Sagan will not win Green this year.

Embed from Getty Images

Beyond that storyline, the aforementioned variables saw us with a cast of randoms and renegades out front, reeled in, then out front again. The likes of Luke Rowe and Tim Declerq, team players to their very core, given a free pass to go hunting.

Matteo Trentin, Greg van Avermaet and Remy Cavagna looked the more likely of the escape-aways to grab a win.

In the final thirty kilometres, with the GC contenders largely looking on in wry, nowt-to-do-with-us-mate amusement, it was about which move would stick, and by whom.

With sixteen kilometres to go Sunweb’s Stage 14 winner Soren Kragh Andersen sneaked out and around the vast torso of Tim Declerq and away.

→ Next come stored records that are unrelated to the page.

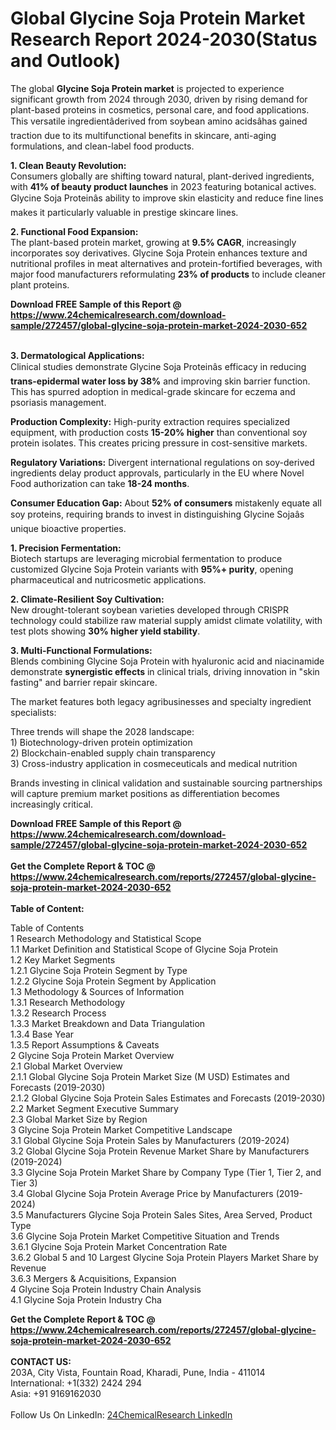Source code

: <h1>Global Glycine Soja Protein Market Research Report 2024-2030(Status and Outlook)</h1><p>The global <strong>Glycine Soja Protein market</strong> is projected to experience significant growth from 2024 through 2030, driven by rising demand for plant-based proteins in cosmetics, personal care, and food applications. This versatile ingredientâderived from soybean amino acidsâhas gained traction due to its multifunctional benefits in skincare, anti-aging formulations, and clean-label food products.</p><p><strong>1. Clean Beauty Revolution:</strong><br>
Consumers globally are shifting toward natural, plant-derived ingredients, with <strong>41% of beauty product launches</strong> in 2023 featuring botanical actives. Glycine Soja Proteinâs ability to improve skin elasticity and reduce fine lines makes it particularly valuable in prestige skincare lines.</p><p><strong>2. Functional Food Expansion:</strong><br>
The plant-based protein market, growing at <strong>9.5% CAGR</strong>, increasingly incorporates soy derivatives. Glycine Soja Protein enhances texture and nutritional profiles in meat alternatives and protein-fortified beverages, with major food manufacturers reformulating <strong>23% of products</strong> to include cleaner plant proteins.</p><div><b>Download FREE Sample of this Report @ 
            <a href="https://www.24chemicalresearch.com/download-sample/272457/global-glycine-soja-protein-market-2024-2030-652">
            https://www.24chemicalresearch.com/download-sample/272457/global-glycine-soja-protein-market-2024-2030-652</a></b></div><br><p><strong>3. Dermatological Applications:</strong><br>
Clinical studies demonstrate Glycine Soja Proteinâs efficacy in reducing <strong>trans-epidermal water loss by 38%</strong> and improving skin barrier function. This has spurred adoption in medical-grade skincare for eczema and psoriasis management.</p><p><strong>Production Complexity:</strong> High-purity extraction requires specialized equipment, with production costs <strong>15-20% higher</strong> than conventional soy protein isolates. This creates pricing pressure in cost-sensitive markets.</p><p><strong>Regulatory Variations:</strong> Divergent international regulations on soy-derived ingredients delay product approvals, particularly in the EU where Novel Food authorization can take <strong>18-24 months</strong>.</p><p><strong>Consumer Education Gap:</strong> About <strong>52% of consumers</strong> mistakenly equate all soy proteins, requiring brands to invest in distinguishing Glycine Sojaâs unique bioactive properties.</p><p><strong>1. Precision Fermentation:</strong><br>
Biotech startups are leveraging microbial fermentation to produce customized Glycine Soja Protein variants with <strong>95%+ purity</strong>, opening pharmaceutical and nutricosmetic applications.</p><p><strong>2. Climate-Resilient Soy Cultivation:</strong><br>
New drought-tolerant soybean varieties developed through CRISPR technology could stabilize raw material supply amidst climate volatility, with test plots showing <strong>30% higher yield stability</strong>.</p><p><strong>3. Multi-Functional Formulations:</strong><br>
Blends combining Glycine Soja Protein with hyaluronic acid and niacinamide demonstrate <strong>synergistic effects</strong> in clinical trials, driving innovation in "skin fasting" and barrier repair skincare.</p><p>The market features both legacy agribusinesses and specialty ingredient specialists:</p><p>Three trends will shape the 2028 landscape:<br>
1) Biotechnology-driven protein optimization<br>
2) Blockchain-enabled supply chain transparency<br>
3) Cross-industry application in cosmeceuticals and medical nutrition</p><p>Brands investing in clinical validation and sustainable sourcing partnerships will capture premium market positions as differentiation becomes increasingly critical.</p><div><b>Download FREE Sample of this Report @ 
            <a href="https://www.24chemicalresearch.com/download-sample/272457/global-glycine-soja-protein-market-2024-2030-652">
            https://www.24chemicalresearch.com/download-sample/272457/global-glycine-soja-protein-market-2024-2030-652</a></b></div><br><div><b>Get the Complete Report & TOC @ 
            <a href="https://www.24chemicalresearch.com/reports/272457/global-glycine-soja-protein-market-2024-2030-652">
            https://www.24chemicalresearch.com/reports/272457/global-glycine-soja-protein-market-2024-2030-652</a></b></div><br>
            <b>Table of Content:</b><p>Table of Contents<br />
1 Research Methodology and Statistical Scope<br />
1.1 Market Definition and Statistical Scope of Glycine Soja Protein<br />
1.2 Key Market Segments<br />
1.2.1 Glycine Soja Protein Segment by Type<br />
1.2.2 Glycine Soja Protein Segment by Application<br />
1.3 Methodology & Sources of Information<br />
1.3.1 Research Methodology<br />
1.3.2 Research Process<br />
1.3.3 Market Breakdown and Data Triangulation<br />
1.3.4 Base Year<br />
1.3.5 Report Assumptions & Caveats<br />
2 Glycine Soja Protein Market Overview<br />
2.1 Global Market Overview<br />
2.1.1 Global Glycine Soja Protein Market Size (M USD) Estimates and Forecasts (2019-2030)<br />
2.1.2 Global Glycine Soja Protein Sales Estimates and Forecasts (2019-2030)<br />
2.2 Market Segment Executive Summary<br />
2.3 Global Market Size by Region<br />
3 Glycine Soja Protein Market Competitive Landscape<br />
3.1 Global Glycine Soja Protein Sales by Manufacturers (2019-2024)<br />
3.2 Global Glycine Soja Protein Revenue Market Share by Manufacturers (2019-2024)<br />
3.3 Glycine Soja Protein Market Share by Company Type (Tier 1, Tier 2, and Tier 3)<br />
3.4 Global Glycine Soja Protein Average Price by Manufacturers (2019-2024)<br />
3.5 Manufacturers Glycine Soja Protein Sales Sites, Area Served, Product Type<br />
3.6 Glycine Soja Protein Market Competitive Situation and Trends<br />
3.6.1 Glycine Soja Protein Market Concentration Rate<br />
3.6.2 Global 5 and 10 Largest Glycine Soja Protein Players Market Share by Revenue<br />
3.6.3 Mergers & Acquisitions, Expansion<br />
4 Glycine Soja Protein Industry Chain Analysis<br />
4.1 Glycine Soja Protein Industry Cha</p><div><b>Get the Complete Report & TOC @ 
            <a href="https://www.24chemicalresearch.com/reports/272457/global-glycine-soja-protein-market-2024-2030-652">
            https://www.24chemicalresearch.com/reports/272457/global-glycine-soja-protein-market-2024-2030-652</a></b></div><br><b>CONTACT US:</b><br>
            203A, City Vista, Fountain Road, Kharadi, Pune, India - 411014<br>
            International: +1(332) 2424 294<br>
            Asia: +91 9169162030 <br><br>
            Follow Us On LinkedIn: <a href="https://www.linkedin.com/company/24chemicalresearch/">24ChemicalResearch LinkedIn</a>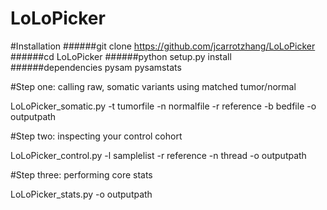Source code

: # LoLoPicker

#Installation
######git clone https://github.com/jcarrotzhang/LoLoPicker 
######cd LoLoPicker 
######python setup.py install 
######dependencies pysam pysamstats



#Step one: calling raw, somatic variants using matched tumor/normal 

LoLoPicker_somatic.py -t tumorfile -n normalfile -r reference -b bedfile -o outputpath

#Step two: inspecting your control cohort

LoLoPicker_control.py -l samplelist -r reference -n thread -o outputpath

#Step three: performing core stats

LoLoPicker_stats.py -o outputpath

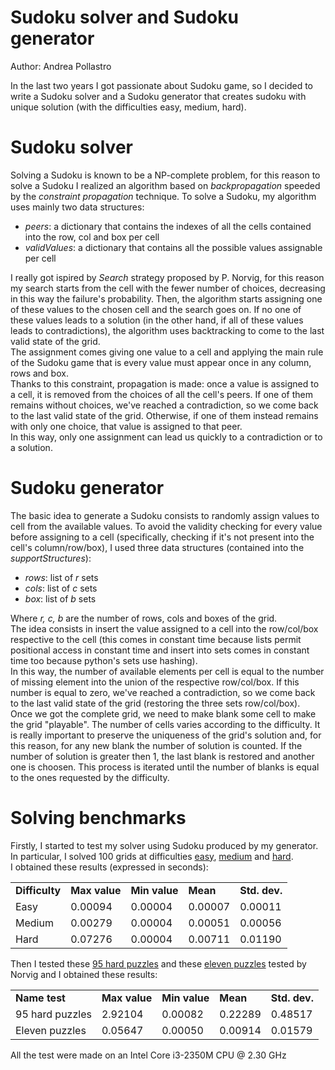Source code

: # Sudoku solver and Sudoku generator
Author: Andrea Pollastro

In the last two years I got passionate about Sudoku game, so I decided to write a Sudoku solver and a Sudoku generator that creates sudoku with unique solution (with the difficulties easy, medium, hard).

# Sudoku solver
Solving a Sudoku is known to be a NP-complete problem, for this reason to solve a Sudoku I realized an algorithm based on <i>backpropagation</i> speeded by the <i>constraint propagation</i> technique.
To solve a Sudoku, my algorithm uses mainly two data structures:
- <i>peers</i>: a dictionary that contains the indexes of all the cells contained into the row, col and box per cell
- <i>validValues</i>: a dictionary that contains all the possible values assignable per cell

I really got ispired by <i>Search</i> strategy proposed by P. Norvig, for this reason my search starts from the cell with the fewer number of choices, decreasing in this way the failure's probability. Then, the algorithm starts assigning one of these values to the chosen cell and the search goes on. If no one of these values leads to a solution (in the other hand, if all of these values leads to contradictions), the algorithm uses backtracking to come to the last valid state of the grid.<br>
The assignment comes giving one value to a cell and applying the main rule of the Sudoku game that is every value must appear once in any column, rows and box.<br>
Thanks to this constraint, propagation is made: once a value is assigned to a cell, it is removed from the choices of all the cell's peers. If one of them remains without choices, we've reached a contradiction, so we come back to the last valid state of the grid. Otherwise, if one of them instead remains with only one choice, that value is assigned to that peer.<br>
In this way, only one assignment can lead us quickly to a contradiction or to a solution.

# Sudoku generator
The basic idea to generate a Sudoku consists to randomly assign values to cell from the available values. To avoid the validity checking for every value before assigning to a cell (specifically, checking if it's not present into the cell's column/row/box), I used three data structures (contained into the <i>supportStructures</i>):
- <i>rows</i>: list of <i>r</i> sets
- <i>cols</i>: list of <i>c</i> sets
- <i>box</i>: list of <i>b</i> sets

Where <i>r, c, b</i> are the number of rows, cols and boxes of the grid.<br>
The idea consists in insert the value assigned to a cell into the row/col/box respective to the cell (this comes in constant time because lists permit positional access in constant time and insert into sets comes in constant time too because python's sets use hashing).<br>
In this way, the number of available elements per cell is equal to the number of missing element into the union of the respective row/col/box. If this number is equal to zero, we've reached a contradiction, so we come back to the last valid state of the grid (restoring the three sets row/col/box).<br>
Once we got the complete grid, we need to make blank some cell to make the grid "playable". The number of cells varies according to the difficulty. It is really important to preserve the uniqueness of the grid's solution and, for this reason, for any new blank the number of solution is counted. If the number of solution is greater then 1, the last blank is restored and another one is choosen. This process is iterated until the number of blanks is equal to the ones requested by the difficulty.

# Solving benchmarks
Firstly, I started to test my solver using Sudoku produced by my generator. In particular, I solved 100 grids at difficulties <a href="https://github.com/andrea-pollastro/Sudoku/blob/master/sudokueasy.txt">easy</a>, <a href="https://github.com/andrea-pollastro/Sudoku/blob/master/sudokumedium.txt">medium</a> and <a href="https://github.com/andrea-pollastro/Sudoku/blob/master/sudokuhard.txt">hard</a>.<br>
I obtained these results (expressed in seconds):
<table>
  <tr>
    <td><b>Difficulty</b></td>
    <td><b>Max value</b></td>
    <td><b>Min value</b></td>
    <td><b>Mean</b></td>
    <td><b>Std. dev.</b></td>
  </tr>
  <tr>
    <td>Easy</td>
    <td>0.00094</td>
    <td>0.00004</td>
    <td>0.00007</td>
    <td>0.00011</td>
  </tr>
  <tr>
    <td>Medium</td>
    <td>0.00279</td>
    <td>0.00004</td>
    <td>0.00051</td>
    <td>0.00056</td>
  </tr>
  <tr>
    <td>Hard</td>
    <td>0.07276</td>
    <td>0.00004</td>
    <td>0.00711</td>
    <td>0.01190</td>
  </tr>
</table>

Then I tested these <a href="http://norvig.com/top95.txt">95 hard puzzles</a> and these <a href="http://norvig.com/hardest.txt">eleven puzzles</a> tested by Norvig and I obtained these results:
<table>
  <tr>
    <td><b>Name test</b></td>
    <td><b>Max value</b></td>
    <td><b>Min value</b></td>
    <td><b>Mean</b></td>
    <td><b>Std. dev.</b></td>
  </tr>
  <tr>
    <td>95 hard puzzles</td>
    <td>2.92104</td>
    <td>0.00082</td>
    <td>0.22289</td>
    <td>0.48517</td>
  </tr>
  <tr>
    <td>Eleven puzzles</td>
    <td>0.05647</td>
    <td>0.00050</td>
    <td>0.00914</td>
    <td>0.01579</td>
  </tr>
</table>

All the test were made on an Intel Core i3-2350M CPU @ 2.30 GHz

In the time it took us to recalibrate that part of our brain responsible for accepting that Kragh rhymes with ‘cow,’ he was twenty seconds gone.

Then thirty.

And forty.

Ok, you know how time works.

This was our winner, that much we could see. A guy who, after his first stage win admitted he wasn’t sure he was good enough, is now a double Tour de France stage winner.

Career. Made.

He wasn’t sure for a while though. With a K and a half to go he wheeled across to the camera moto and shouted TIME?

TIIIME!!!

As in “excuse me my good man and/or woman…pray tell how far behind me the other chaps on bicycles are?”

Embed from Getty Images

For a team who’ve shown us a great line in genius level bike racing tactics, they seemed to be struggling to pass on the basic information that “Soren, me old mate, you’re well clear…enjoy yourself!”

Tomorrow, comes the time-trail up the rather brilliant Planche des Belles Filles, a picturesque summit in Pinot (Thibaut…not noir) country. In another dimension this was to be Thibaut’s coronation.

Instead, while it’s possible it will be Tadej Pogacar’s, it will probably be Primoz Roglic’s.